TASK PROMPT: Look through the listing below and write out exactly the lines from the line with "have d53 : (b" to the line with "have d54 : (b", both included, and no others.

RECORDS TO USE:
►
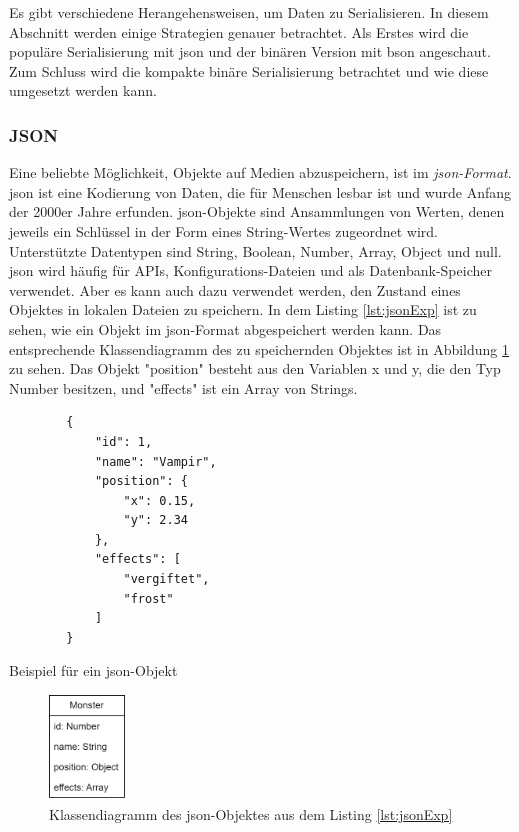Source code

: Es gibt verschiedene Herangehensweisen, um Daten zu Serialisieren. In diesem Abschnitt werden einige Strategien genauer betrachtet. Als Erstes wird die populäre Serialisierung mit \ac{json}\cite{prokurainnovationsReasonJSON} und der binären Version mit \ac{bson} angeschaut. Zum Schluss wird die kompakte binäre Serialisierung betrachtet und wie diese umgesetzt werden kann.

\subsubsection{JSON}
Eine beliebte Möglichkeit, Objekte auf Medien abzuspeichern, ist im \textit{\ac{json}-Format}.\cite{prokurainnovationsReasonJSON} \ac{json} ist eine Kodierung von Daten, die für Menschen lesbar ist und wurde Anfang der 2000er Jahre erfunden.\cite{toptalDeepLookJson} \ac{json}-Objekte sind Ansammlungen von Werten, denen jeweils ein Schlüssel in der Form eines String-Wertes zugeordnet wird. Unterstützte Datentypen sind String, Boolean, Number, Array, Object und null. \ac{json} wird häufig für APIs, Konfigurations-Dateien und als Datenbank-Speicher verwendet. Aber es kann auch dazu verwendet werden, den Zustand eines Objektes in lokalen Dateien zu speichern.\cite{mongodbJSONBSON} In dem Listing \ref{lst:jsonExp} ist zu sehen, wie ein Objekt im \ac{json}-Format abgespeichert werden kann. Das entsprechende Klassendiagramm des zu speichernden Objektes ist in Abbildung \ref{fig:monsterBspKlasse} zu sehen. Das Objekt "position" besteht aus den Variablen x und y, die den Typ Number besitzen, und "effects" ist ein Array von Strings. 

\begin{listing}[htp]
    \begin{verbatim}
        {
            "id": 1,
            "name": "Vampir",
            "position": {
                "x": 0.15,
                "y": 2.34
            },
            "effects": [
                "vergiftet", 
                "frost"
            ]
        }
    \end{verbatim}
    \caption{Beispiel für ein \ac{json}-Objekt}
    \label{lst:jsonExp}
\end{listing}

\begin{figure}[htp]
    \centering
    \includegraphics[width=0.18\textwidth]{images/MonsterBspKlasse.png}
    \caption{Klassendiagramm des \ac{json}-Objektes aus dem Listing \ref{lst:jsonExp}}
    \label{fig:monsterBspKlasse}
\end{figure}

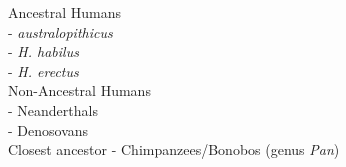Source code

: \documentclass[12pt]{article}
\begin{document}
\begin{itemize}
\begin{itemize}
\begin{itemize}
\begin{itemize}
                    Ancestral Humans \\
                    - \textit{australopithicus} \\
                    - \textit{H. habilus} \\
                    - \textit{H. erectus} \\
                    Non-Ancestral Humans \\
                    - Neanderthals \\
                    - Denosovans \\
                    Closest ancestor - Chimpanzees/Bonobos (genus \textit{Pan})
                \end{itemize}
            \end{itemize}
        \end{itemize}
    \end{itemize}
\end{document}
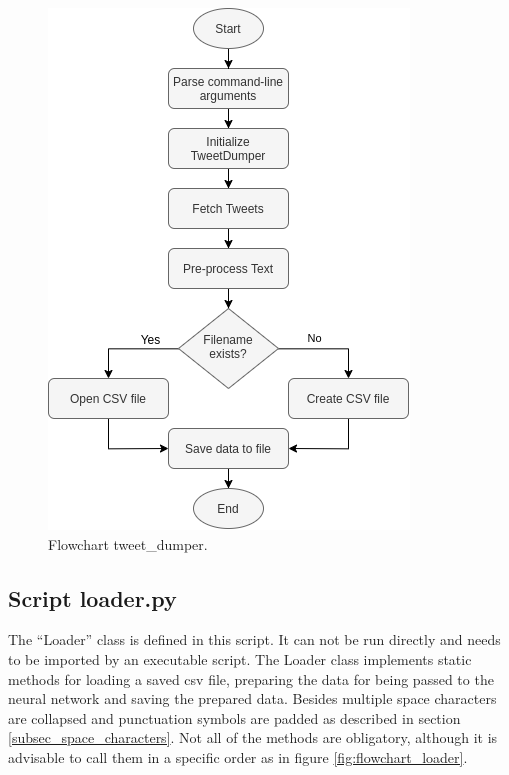 \documentclass[conference]{IEEEtran}
\begin{document}
\begin{figure}[htbp]
\centerline{\includegraphics[scale=0.61]{pictures/flowchart_tweet_dumper.png}}
\caption{Flowchart tweet\_dumper.}
\label{fig:flowchart_tweet_dumper}
\end{figure}

\subsection{Script loader.py}\label{subsec_loader}

The ``Loader'' class is defined in this script. It can not be run directly and needs to be imported by an executable script. The Loader class implements static methods for loading a saved csv file, preparing the data for being passed to the neural network and saving the prepared data. Besides multiple space characters are collapsed and punctuation symbols are padded as described in section \ref{subsec_space_characters}. Not all of the methods are obligatory, although it is advisable to call them in a specific order as in figure \ref{fig:flowchart_loader}. 
\end{document}
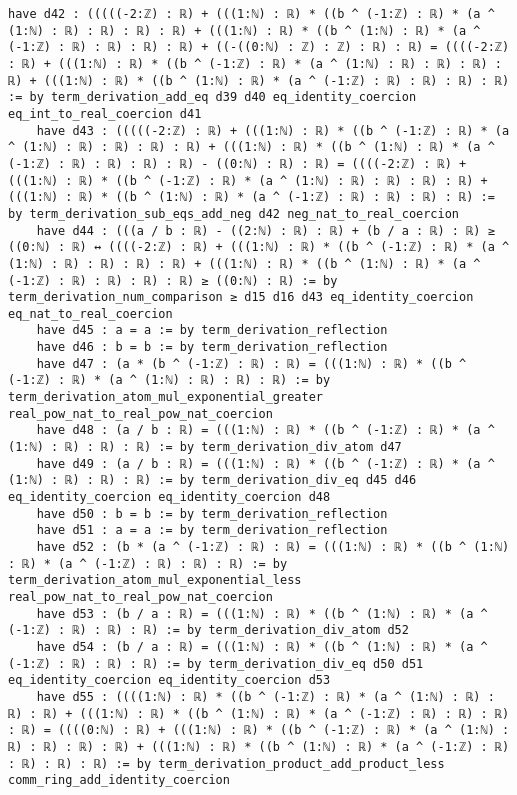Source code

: \documentclass{article}
\begin{document}
\begin{tcolorbox}[colback=white!10, width=\linewidth]
\begin{lstlisting}[language=Lean4]
    have d42 : (((((-2:ℤ) : ℝ) + (((1:ℕ) : ℝ) * ((b ^ (-1:ℤ) : ℝ) * (a ^ (1:ℕ) : ℝ) : ℝ) : ℝ) : ℝ) + (((1:ℕ) : ℝ) * ((b ^ (1:ℕ) : ℝ) * (a ^ (-1:ℤ) : ℝ) : ℝ) : ℝ) : ℝ) + ((-((0:ℕ) : ℤ) : ℤ) : ℝ) : ℝ) = ((((-2:ℤ) : ℝ) + (((1:ℕ) : ℝ) * ((b ^ (-1:ℤ) : ℝ) * (a ^ (1:ℕ) : ℝ) : ℝ) : ℝ) : ℝ) + (((1:ℕ) : ℝ) * ((b ^ (1:ℕ) : ℝ) * (a ^ (-1:ℤ) : ℝ) : ℝ) : ℝ) : ℝ) := by term_derivation_add_eq d39 d40 eq_identity_coercion eq_int_to_real_coercion d41
    have d43 : (((((-2:ℤ) : ℝ) + (((1:ℕ) : ℝ) * ((b ^ (-1:ℤ) : ℝ) * (a ^ (1:ℕ) : ℝ) : ℝ) : ℝ) : ℝ) + (((1:ℕ) : ℝ) * ((b ^ (1:ℕ) : ℝ) * (a ^ (-1:ℤ) : ℝ) : ℝ) : ℝ) : ℝ) - ((0:ℕ) : ℝ) : ℝ) = ((((-2:ℤ) : ℝ) + (((1:ℕ) : ℝ) * ((b ^ (-1:ℤ) : ℝ) * (a ^ (1:ℕ) : ℝ) : ℝ) : ℝ) : ℝ) + (((1:ℕ) : ℝ) * ((b ^ (1:ℕ) : ℝ) * (a ^ (-1:ℤ) : ℝ) : ℝ) : ℝ) : ℝ) := by term_derivation_sub_eqs_add_neg d42 neg_nat_to_real_coercion
    have d44 : (((a / b : ℝ) - ((2:ℕ) : ℝ) : ℝ) + (b / a : ℝ) : ℝ) ≥ ((0:ℕ) : ℝ) ↔ ((((-2:ℤ) : ℝ) + (((1:ℕ) : ℝ) * ((b ^ (-1:ℤ) : ℝ) * (a ^ (1:ℕ) : ℝ) : ℝ) : ℝ) : ℝ) + (((1:ℕ) : ℝ) * ((b ^ (1:ℕ) : ℝ) * (a ^ (-1:ℤ) : ℝ) : ℝ) : ℝ) : ℝ) ≥ ((0:ℕ) : ℝ) := by term_derivation_num_comparison ≥ d15 d16 d43 eq_identity_coercion eq_nat_to_real_coercion
    have d45 : a = a := by term_derivation_reflection
    have d46 : b = b := by term_derivation_reflection
    have d47 : (a * (b ^ (-1:ℤ) : ℝ) : ℝ) = (((1:ℕ) : ℝ) * ((b ^ (-1:ℤ) : ℝ) * (a ^ (1:ℕ) : ℝ) : ℝ) : ℝ) := by term_derivation_atom_mul_exponential_greater real_pow_nat_to_real_pow_nat_coercion
    have d48 : (a / b : ℝ) = (((1:ℕ) : ℝ) * ((b ^ (-1:ℤ) : ℝ) * (a ^ (1:ℕ) : ℝ) : ℝ) : ℝ) := by term_derivation_div_atom d47
    have d49 : (a / b : ℝ) = (((1:ℕ) : ℝ) * ((b ^ (-1:ℤ) : ℝ) * (a ^ (1:ℕ) : ℝ) : ℝ) : ℝ) := by term_derivation_div_eq d45 d46 eq_identity_coercion eq_identity_coercion d48
    have d50 : b = b := by term_derivation_reflection
    have d51 : a = a := by term_derivation_reflection
    have d52 : (b * (a ^ (-1:ℤ) : ℝ) : ℝ) = (((1:ℕ) : ℝ) * ((b ^ (1:ℕ) : ℝ) * (a ^ (-1:ℤ) : ℝ) : ℝ) : ℝ) := by term_derivation_atom_mul_exponential_less real_pow_nat_to_real_pow_nat_coercion
    have d53 : (b / a : ℝ) = (((1:ℕ) : ℝ) * ((b ^ (1:ℕ) : ℝ) * (a ^ (-1:ℤ) : ℝ) : ℝ) : ℝ) := by term_derivation_div_atom d52
    have d54 : (b / a : ℝ) = (((1:ℕ) : ℝ) * ((b ^ (1:ℕ) : ℝ) * (a ^ (-1:ℤ) : ℝ) : ℝ) : ℝ) := by term_derivation_div_eq d50 d51 eq_identity_coercion eq_identity_coercion d53
    have d55 : ((((1:ℕ) : ℝ) * ((b ^ (-1:ℤ) : ℝ) * (a ^ (1:ℕ) : ℝ) : ℝ) : ℝ) + (((1:ℕ) : ℝ) * ((b ^ (1:ℕ) : ℝ) * (a ^ (-1:ℤ) : ℝ) : ℝ) : ℝ) : ℝ) = ((((0:ℕ) : ℝ) + (((1:ℕ) : ℝ) * ((b ^ (-1:ℤ) : ℝ) * (a ^ (1:ℕ) : ℝ) : ℝ) : ℝ) : ℝ) + (((1:ℕ) : ℝ) * ((b ^ (1:ℕ) : ℝ) * (a ^ (-1:ℤ) : ℝ) : ℝ) : ℝ) : ℝ) := by term_derivation_product_add_product_less comm_ring_add_identity_coercion

\end{lstlisting}
\end{tcolorbox}
\end{document}

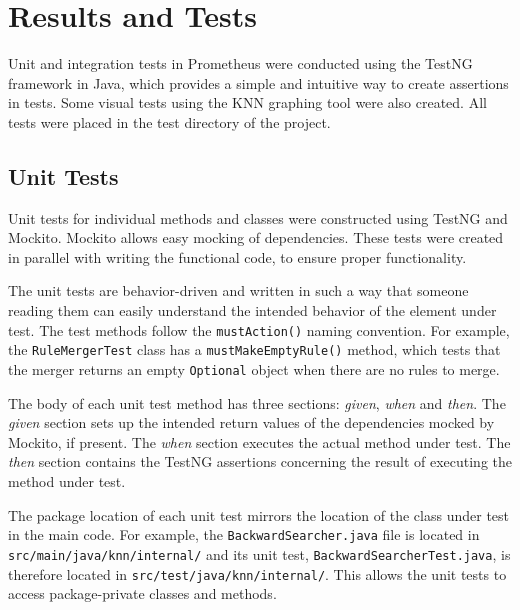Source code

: \documentclass[titlepage,11pt]{article}
\newcommand{\code}[1]{\texttt{#1}}
\begin{document}
\section{Results and Tests} \label{sec:results}
Unit and integration tests in Prometheus were conducted using the TestNG framework in Java, which provides a simple and intuitive way to create assertions in tests. Some visual tests using the KNN graphing tool were also created. All tests were placed in the test directory of the project.

\subsection{Unit Tests}
Unit tests for individual methods and classes were constructed using TestNG and Mockito. Mockito allows easy mocking of dependencies. These tests were created in parallel with writing the functional code, to ensure proper functionality. 

The unit tests are behavior-driven and written in such a way that someone reading them can easily understand the intended behavior of the element under test. The test methods follow the \code{mustAction()} naming convention. For example, the \code{RuleMergerTest} class has a \code{mustMakeEmptyRule()} method, which tests that the merger returns an empty \code{Optional} object when there are no rules to merge.

The body of each unit test method has three sections: \emph{given}, \emph{when} and \emph{then}. The \emph{given} section sets up the intended return values of the dependencies mocked by Mockito, if present. The \emph{when} section executes the actual method under test. The \emph{then} section contains the TestNG assertions concerning the result of executing the method under test.

The package location of each unit test mirrors the location of the class under test in the main code. For example, the \code{BackwardSearcher.java} file is located in \code{src/main/java/knn/internal/} and its unit test, \code{BackwardSearcherTest.java}, is therefore located in \code{src/test/java/knn/internal/}. This allows the unit tests to access package-private classes and methods.
\end{document}
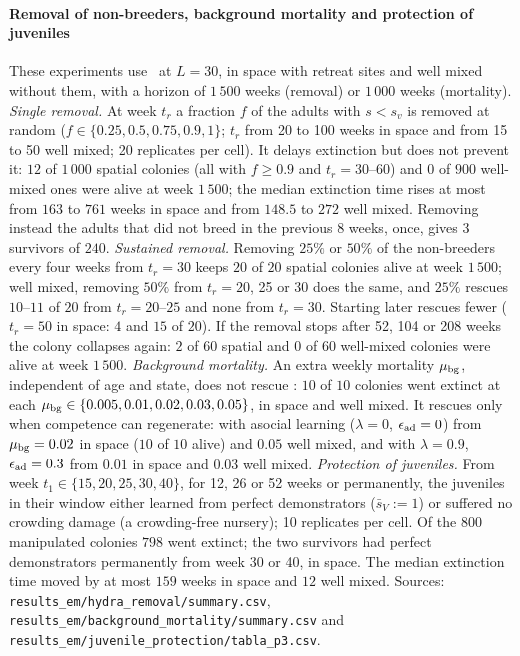 \paragraph{Removal of non-breeders, background mortality and protection of juveniles}
These experiments use \Cone\ at $L=30$, in space with retreat sites and well mixed without them, with a horizon of
$1\,500$ weeks (removal) or $1\,000$ weeks (mortality). \emph{Single removal.} At week $t_r$ a fraction $f$ of the
adults with $s<s_v$ is removed at random ($f\in\{0.25,0.5,0.75,0.9,1\}$; $t_r$ from 20 to 100 weeks in space and from
15 to 50 well mixed; 20 replicates per cell). It delays extinction but does not prevent it: $12$ of $1\,000$ spatial
colonies (all with $f\ge0.9$ and $t_r=30$--$60$) and $0$ of $900$ well-mixed ones were alive at week $1\,500$; the
median extinction time rises at most from $163$ to $761$ weeks in space and from $148.5$ to $272$ well mixed. Removing
instead the adults that did not breed in the previous 8 weeks, once, gives $3$ survivors of $240$. \emph{Sustained
removal.} Removing $25\%$ or $50\%$ of the non-breeders every four weeks from $t_r=30$ keeps $20$ of $20$ spatial colonies
alive at week $1\,500$; well mixed, removing $50\%$ from $t_r=20$, 25 or 30 does the same, and $25\%$ rescues $10$--$11$
of $20$ from $t_r=20$--$25$ and none from $t_r=30$. Starting later rescues fewer ($t_r=50$ in space: $4$ and $15$ of
$20$). If the removal stops after 52, 104 or 208 weeks the colony collapses again: $2$ of $60$ spatial and $0$ of $60$
well-mixed colonies were alive at week $1\,500$. \emph{Background mortality.} An extra weekly mortality $\mu_{\rm bg}$,
independent of age and state, does not rescue \Cone: $10$ of $10$ colonies went extinct at each
$\mu_{\rm bg}\in\{0.005,0.01,0.02,0.03,0.05\}$, in space and well mixed. It rescues only when competence can
regenerate: with asocial learning ($\lambda=0$, $\eadult=0$) from $\mu_{\rm bg}=0.02$ in space ($10$ of $10$ alive) and
$0.05$ well mixed, and with $\lambda=0.9$, $\eadult=0.3$ from $0.01$ in space and $0.03$ well mixed. \emph{Protection
of juveniles.} From week $t_1\in\{15,20,25,30,40\}$, for 12, 26 or 52 weeks or permanently, the juveniles in their
window either learned from perfect demonstrators ($\bar s_V:=1$) or suffered no crowding damage (a crowding-free
nursery); 10 replicates per cell. Of the $800$ manipulated colonies $798$ went extinct; the two survivors had perfect
demonstrators permanently from week 30 or 40, in space. The median extinction time moved by at most $159$ weeks in
space and $12$ well mixed. Sources: \texttt{results\_em/hydra\_removal/summary.csv},
\texttt{results\_em/background\_mortality/summary.csv} and \texttt{results\_em/juvenile\_protection/tabla\_p3.csv}.

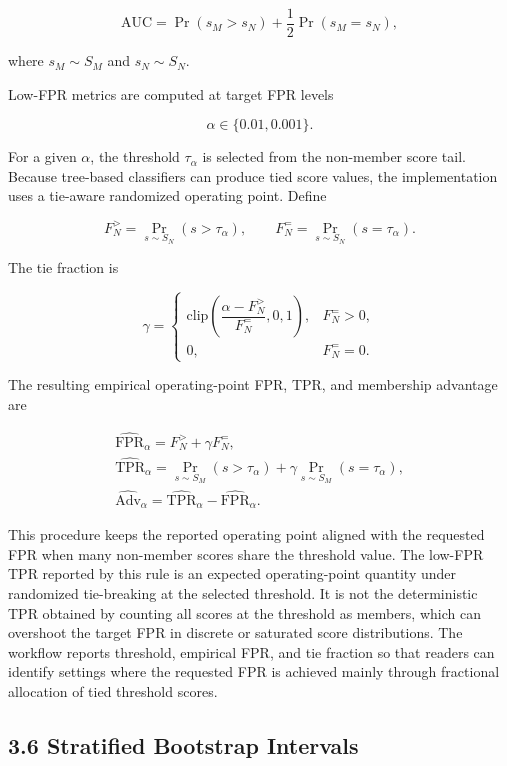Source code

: \documentclass[
  10pt,
  twocolumn]{article}
\begin{document}
\[
\mathrm{AUC} =
\Pr(s_M > s_N) + \frac{1}{2}\Pr(s_M = s_N),
\]

where \(s_M \sim S_M\) and \(s_N \sim S_N\).

Low-FPR metrics are computed at target FPR levels

\[
\alpha \in \{0.01, 0.001\}.
\]

For a given \(\alpha\), the threshold \(\tau_{\alpha}\) is selected from the non-member score tail. Because tree-based classifiers can produce tied score values, the implementation uses a tie-aware randomized operating point. Define

\[
F_N^> = \Pr_{s \sim S_N}(s > \tau_{\alpha}), \qquad
F_N^= = \Pr_{s \sim S_N}(s = \tau_{\alpha}).
\]

The tie fraction is

\[
\gamma =
\begin{cases}
\mathrm{clip}\left(\dfrac{\alpha - F_N^>}{F_N^=}, 0, 1\right), & F_N^= > 0,\\
0, & F_N^= = 0.
\end{cases}
\]

The resulting empirical operating-point FPR, TPR, and membership advantage are

\[
\begin{aligned}
\hat{\mathrm{FPR}}_{\alpha}
= F_N^> + \gamma F_N^=,\\
\hat{\mathrm{TPR}}_{\alpha}
= \Pr_{s \sim S_M}(s > \tau_{\alpha})
+ \gamma \Pr_{s \sim S_M}(s = \tau_{\alpha}),\\
\hat{\mathrm{Adv}}_{\alpha}
= \hat{\mathrm{TPR}}_{\alpha}
- \hat{\mathrm{FPR}}_{\alpha}.
\end{aligned}
\]

This procedure keeps the reported operating point aligned with the requested FPR when many non-member scores share the threshold value. The low-FPR TPR reported by this rule is an expected operating-point quantity under randomized tie-breaking at the selected threshold. It is not the deterministic TPR obtained by counting all scores at the threshold as members, which can overshoot the target FPR in discrete or saturated score distributions. The workflow reports threshold, empirical FPR, and tie fraction so that readers can identify settings where the requested FPR is achieved mainly through fractional allocation of tied threshold scores.

\hypertarget{stratified-bootstrap-intervals}{%
\subsection{3.6 Stratified Bootstrap Intervals}\label{stratified-bootstrap-intervals}}
\end{document}
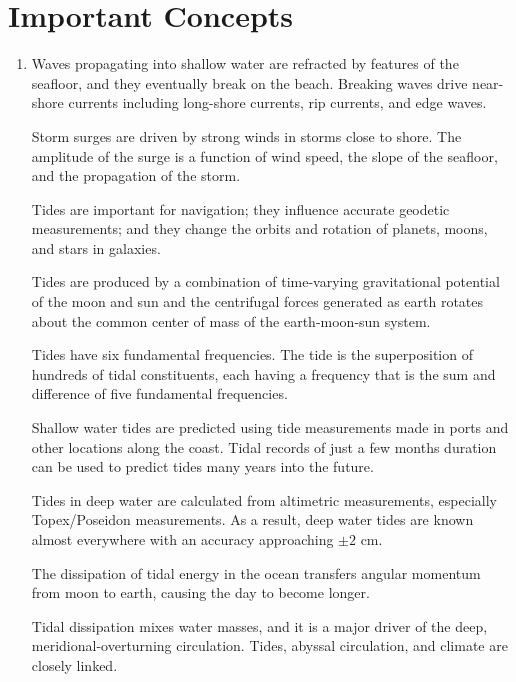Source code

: \section{Important Concepts}
\begin{enumerate}
\item Waves propagating into shallow water are refracted by features of
the seafloor, and they eventually break on the beach. Breaking waves
drive near-shore currents including long-shore currents, rip
currents, and edge waves.

\vitem Storm surges are driven by strong winds in storms close to
shore. The amplitude of the surge is a function of wind speed, the
slope of the seafloor, and the propagation of the storm.

\vitem Tides are important for navigation; they influence accurate
geodetic measurements; and they change the orbits and rotation of
planets, moons, and stars in galaxies.

\vitem Tides are produced by a combination of time-varying
gravitational potential of the moon and sun and the centrifugal forces
generated as earth rotates about the common center of mass of the
earth-moon-sun system.

\vitem Tides have six fundamental frequencies. The tide is the
superposition of hundreds of tidal constituents, each having a
frequency that is the sum and difference of five fundamental
frequencies.

\vitem Shallow water tides are predicted using tide measurements made
in ports and other locations along the coast. Tidal records of just a
few months duration can be used to predict tides many years into the
future.

\vitem Tides in deep water are calculated from altimetric
measurements, especially Topex/Poseidon
measurements. As a result, deep water tides are known almost
everywhere with an accuracy approaching $\pm 2$
cm.

\vitem The dissipation of tidal energy in the ocean transfers angular
momentum from moon to earth, causing the day to become
longer.

\vitem Tidal dissipation mixes water masses, and it is a major driver
of the deep, meridional-overturning
circulation. Tides, abyssal
circulation, and climate are closely linked.
\end{enumerate}

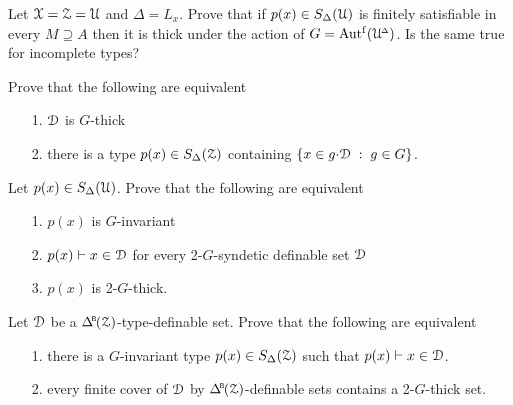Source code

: 
\begin{exercise}
  Let $\EuScript X=\EuScript Z=\EuScript U$ and $\Delta=L_x$.
  Prove that if $p(x)\in S_\Delta(\EuScript U)$ is finitely satisfiable in every $M\supseteq A$ then it is thick under the action of $G=\mbox{Aut$^{\rm f}$}(\EuScript U\kern-.2ex^{\scriptscriptstyle\Delta})$.
  Is the same true for incomplete types?
\end{exercise}

\begin{exercise}
  Prove that the following are equivalent
  \begin{itemize}
    \item[1.] $\EuScript D$ is $G$-thick
    \item[2.] there is a type $p(x)\in S_\Delta(\EuScript Z)$ containing $\{x\in g{\cdot}\EuScript D\;:\;g\in G\}$.
  \end{itemize}
\end{exercise}

\begin{exercise}
  Let $p(x)\in S_\Delta(\EuScript U)$.
  Prove that the following are equivalent
  \begin{itemize}
    \item[1.] $p(x)$ is $G$-invariant
    \item[2.] $p(x)\vdash x\in\EuScript D$ for every 2-$G$-syndetic definable set $\EuScript D$
    \item[3.] $p(x)$ is 2-$G$-thick.
  \end{itemize}
\end{exercise}

\begin{exercise}
  Let $\EuScript D$ be a $\BDelta(\Z)$-type-definable set.
  Prove that the following are equivalent 
  \begin{itemize}
    \item[1.] there is a $G$-invariant type $p(x)\in S_\Delta(\EuScript Z)$ such that $p(x)\vdash x\in\EuScript D$.
    \item[2.] every finite cover of $\EuScript D$ by $\BDelta(\Z)$-definable sets contains a 2-$G$-thick set.
  \end{itemize}
\end{exercise}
◄
TASK RESULT:
    have d53 : (b / a : ℝ) = (((1:ℕ) : ℝ) * ((b ^ (1:ℕ) : ℝ) * (a ^ (-1:ℤ) : ℝ) : ℝ) : ℝ) := by term_derivation_div_atom d52
    have d54 : (b / a : ℝ) = (((1:ℕ) : ℝ) * ((b ^ (1:ℕ) : ℝ) * (a ^ (-1:ℤ) : ℝ) : ℝ) : ℝ) := by term_derivation_div_eq d50 d51 eq_identity_coercion eq_identity_coercion d53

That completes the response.